Input records →

══════════

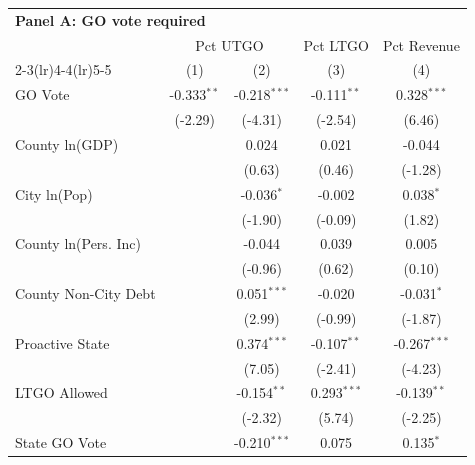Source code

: \begingroup
\centering
\begin{tabular*}{\textwidth}{@{\extracolsep{\fill}}lcccc}
\multicolumn{5}{l}{\textbf{Panel A: GO vote required}}\\

\addlinespace
   \toprule
    & \multicolumn{2}{c}{Pct UTGO} & Pct LTGO & Pct Revenue\\
   \cmidrule(lr){2-3}\cmidrule(lr){4-4}\cmidrule(lr){5-5}
                               & (1)           & (2)            & (3)           & (4)\\  
   \midrule 
   GO Vote                     & -0.333$^{**}$ & -0.218$^{***}$ & -0.111$^{**}$ & 0.328$^{***}$\\   
                               & (-2.29)      & (-4.31)       & (-2.54)      & (6.46)\\   
   County ln(GDP)              &               & 0.024          & 0.021         & -0.044\\   
                               &               & (0.63)        & (0.46)       & (-1.28)\\   
   City ln(Pop)                &               & -0.036$^{*}$   & -0.002        & 0.038$^{*}$\\   
                               &               & (-1.90)       & (-0.09)      & (1.82)\\   
   County ln(Pers. Inc)        &               & -0.044         & 0.039         & 0.005\\   
                               &               & (-0.96)       & (0.62)       & (0.10)\\   
   County Non-City Debt        &               & 0.051$^{***}$  & -0.020        & -0.031$^{*}$\\   
                               &               & (2.99)        & (-0.99)      & (-1.87)\\   
   Proactive State             &               & 0.374$^{***}$  & -0.107$^{**}$ & -0.267$^{***}$\\   
                               &               & (7.05)        & (-2.41)      & (-4.23)\\   
   LTGO Allowed                &               & -0.154$^{**}$  & 0.293$^{***}$ & -0.139$^{**}$\\   
                               &               & (-2.32)       & (5.74)       & (-2.25)\\   
   State GO Vote               &               & -0.210$^{***}$ & 0.075         & 0.135$^{*}$\\   

\end{tabular*}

══════════

Instructions to follow → Give the records above again in full and exactly, but exclude every picture.

Answer box →
Source code

: \begingroup
\centering
\begin{tabular*}{\textwidth}{@{\extracolsep{\fill}}lcccc}
\multicolumn{5}{l}{\textbf{Panel A: GO vote required}}\\

\addlinespace
   \toprule
    & \multicolumn{2}{c}{Pct UTGO} & Pct LTGO & Pct Revenue\\
   \cmidrule(lr){2-3}\cmidrule(lr){4-4}\cmidrule(lr){5-5}
                               & (1)           & (2)            & (3)           & (4)\\  
   \midrule 
   GO Vote                     & -0.333$^{**}$ & -0.218$^{***}$ & -0.111$^{**}$ & 0.328$^{***}$\\   
                               & (-2.29)      & (-4.31)       & (-2.54)      & (6.46)\\   
   County ln(GDP)              &               & 0.024          & 0.021         & -0.044\\   
                               &               & (0.63)        & (0.46)       & (-1.28)\\   
   City ln(Pop)                &               & -0.036$^{*}$   & -0.002        & 0.038$^{*}$\\   
                               &               & (-1.90)       & (-0.09)      & (1.82)\\   
   County ln(Pers. Inc)        &               & -0.044         & 0.039         & 0.005\\   
                               &               & (-0.96)       & (0.62)       & (0.10)\\   
   County Non-City Debt        &               & 0.051$^{***}$  & -0.020        & -0.031$^{*}$\\   
                               &               & (2.99)        & (-0.99)      & (-1.87)\\   
   Proactive State             &               & 0.374$^{***}$  & -0.107$^{**}$ & -0.267$^{***}$\\   
                               &               & (7.05)        & (-2.41)      & (-4.23)\\   
   LTGO Allowed                &               & -0.154$^{**}$  & 0.293$^{***}$ & -0.139$^{**}$\\   
                               &               & (-2.32)       & (5.74)       & (-2.25)\\   
   State GO Vote               &               & -0.210$^{***}$ & 0.075         & 0.135$^{*}$\\   

\end{tabular*}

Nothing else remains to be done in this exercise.